Understanding the card table

Understanding the card table

A card table is used in a generational GC to discover cross-generational pointers. Let’s get started with the generation GC problem first.

Generational GC

It is observed allocations typically divides into two classes. Either they are short-lived or they are long lived. To efficiently use the memory, we would like to be able to reclaim the space of the short lived object relatively fast without having to worry about the long lived ones. Ideally, we can have a GC that only collect the young generation. How do we do that? We do the usual mark and sweep. In the sweep phase, we can focus on the young generation only, and reclaim the memory into free lists as we see unmarked object.

But how do we make the mark_phase run faster? To truly determine if an object is free and subject to collection, we have to be sure that there is no reference to that object from anywhere. That includes the potential for long lived object to have a reference to the short lived ones. That is a sad news, because we cannot shrink the mark_phase to explore only young objects.

Fortunately, there is a cure. Suppose we do young generation GC frequently, then the long lived objects don’t have a chance to change too much. Suppose those changes are small relative to all the long lived objects, it make senses to just go through the changes.

Recording changes

To record change, we need to be able to intercept writes. We do that by making sure all changes to references go through a function called the write barrier. Since this is happening for all writes, we would like the overhead to be as small as possible. To do that, we introduce the card table.

Card table

Like the brick table, we divide the heap range into cards. Each card is represented by a single bit in the card table to indicate whether or not it could contain a cross generational pointer.

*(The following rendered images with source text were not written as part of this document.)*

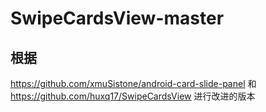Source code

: # SwipeCardsView-master

## 根据
https://github.com/xmuSistone/android-card-slide-panel
和
https://github.com/huxq17/SwipeCardsView
进行改进的版本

The logic of translating an address to a card is similar:

inline
uint8_t* gc_heap::card_address (size_t card)
{
    return  (uint8_t*) (card_size * card);
}

inline
size_t gc_heap::card_of ( uint8_t* object)
{
    return (size_t)(object) / card_size;
}

The key difference from the brick table is that we do not adjust for the lowest address, this is explained by the translate_card function.

uint32_t* translate_card_table (uint32_t* ct)
{
    return (uint32_t*)((uint8_t*)ct - card_word (gcard_of (card_table_lowest_address (ct))) * sizeof(uint32_t));
}

So instead of adding complexity in the address to card conversion routine, we simply move the base address of the card table itself instead so that the card table can be indexed using an unadjusted card number, that helps simplify the write barrier logic.

Marking the cards

Now we know the card table tell use which card could contain the cross generational pointer. During mark_phase, we can go through the marked cards. Each marked card correspond to an address range, therefore we can find an object (through the brick table!) on that address range, and go through the pointers there. That make sure we cover all the references to the younger generation objects.

Clearing the cards

If we do not clear the cards, they will eventually accumulate and the whole older generation could contain lower generation objects. That just defeats the purpose. Therefore we need to be aggressive with clearing the cards. A good opportunity to clear the card is once the card is marked, but there will be a problem as illustrated in this sequence of operations:

1. A new generation 0 object New is created,
2. An old generation 2 object Old is referencing New.
3. A generation 0 GC occurred.
4. A generation 1 GC occurred.

If we reset the card containing Old during the mark_phase of step 3. We will miss that cross generation pointer from Old to New during step 4. Turn out a cross generational pointer might be introduced in various ways. We could introduce it during promotion and demotion, we have to make sure the card table is updated in those cases as well.